Stop forcing LLMs to answer in one pass. Give them a runtime.

PyPI Stars MIT License Blog Post

minRLM demo - LLM writes code, REPL executes, answer returned

Took a base model. Wrapped it in a tiny recursive loop: generate code - execute - refine - repeat.

Didn't change the model. Didn't add training. Didn't add data.

Just stopped forcing it to answer in one pass.

The performance jump is not subtle:

Vanilla (one-shot) minRLM (recursive)
AIME 2025 0% 96%
Sudoku Extreme 0% 80%
Overall (GPT-5.2) 48.2% 78.2% (+30pp)
Tokens used 20,967 8,151 (3.6x less)
Cost $7.92 $2.86 (2.8x cheaper)

6,600+ evaluations across 4 models and 13 tasks.
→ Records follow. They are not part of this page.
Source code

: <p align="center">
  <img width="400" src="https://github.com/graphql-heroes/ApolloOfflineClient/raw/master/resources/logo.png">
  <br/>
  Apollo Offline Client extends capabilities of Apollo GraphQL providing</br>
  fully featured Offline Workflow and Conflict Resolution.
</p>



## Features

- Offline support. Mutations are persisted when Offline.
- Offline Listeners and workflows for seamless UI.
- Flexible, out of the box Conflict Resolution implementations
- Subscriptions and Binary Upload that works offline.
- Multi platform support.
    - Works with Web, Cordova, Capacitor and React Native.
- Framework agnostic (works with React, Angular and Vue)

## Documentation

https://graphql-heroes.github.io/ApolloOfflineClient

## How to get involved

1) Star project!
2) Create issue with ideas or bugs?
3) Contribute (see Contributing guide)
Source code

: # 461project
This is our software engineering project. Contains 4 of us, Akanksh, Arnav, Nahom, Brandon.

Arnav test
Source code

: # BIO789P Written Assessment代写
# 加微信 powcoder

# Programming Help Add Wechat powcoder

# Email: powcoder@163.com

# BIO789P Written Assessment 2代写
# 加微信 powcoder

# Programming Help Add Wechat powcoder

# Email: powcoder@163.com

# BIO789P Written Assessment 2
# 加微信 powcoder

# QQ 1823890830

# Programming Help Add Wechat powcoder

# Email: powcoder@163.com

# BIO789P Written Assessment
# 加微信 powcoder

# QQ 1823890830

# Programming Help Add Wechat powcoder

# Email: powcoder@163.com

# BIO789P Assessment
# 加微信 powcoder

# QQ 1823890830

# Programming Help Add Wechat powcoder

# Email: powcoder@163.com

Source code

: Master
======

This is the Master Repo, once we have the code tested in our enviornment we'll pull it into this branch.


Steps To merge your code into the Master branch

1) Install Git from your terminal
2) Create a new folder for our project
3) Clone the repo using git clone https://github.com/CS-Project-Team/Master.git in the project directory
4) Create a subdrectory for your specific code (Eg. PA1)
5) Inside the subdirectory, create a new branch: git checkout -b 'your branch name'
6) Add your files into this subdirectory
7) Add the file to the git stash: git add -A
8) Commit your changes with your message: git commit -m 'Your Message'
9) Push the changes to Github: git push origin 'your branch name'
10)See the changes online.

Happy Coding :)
Full blog post | Detailed results


Try it in 10 seconds

pip install minrlm
export OPENAI_API_KEY="sk-..."

# Analyze a file - data never enters the prompt
uvx minrlm "How many ERROR lines in the last hour?" ./server.log

# Pure computation - the REPL writes the algorithm
uvx minrlm "Return all primes up to 1,000,000, reversed."
# -> 78,498 primes in 6,258 tokens. Output: 616K chars. 25x savings.

# Pipe anything
cat huge_dataset.csv | uvx minrlm "Which product had the highest return rate?"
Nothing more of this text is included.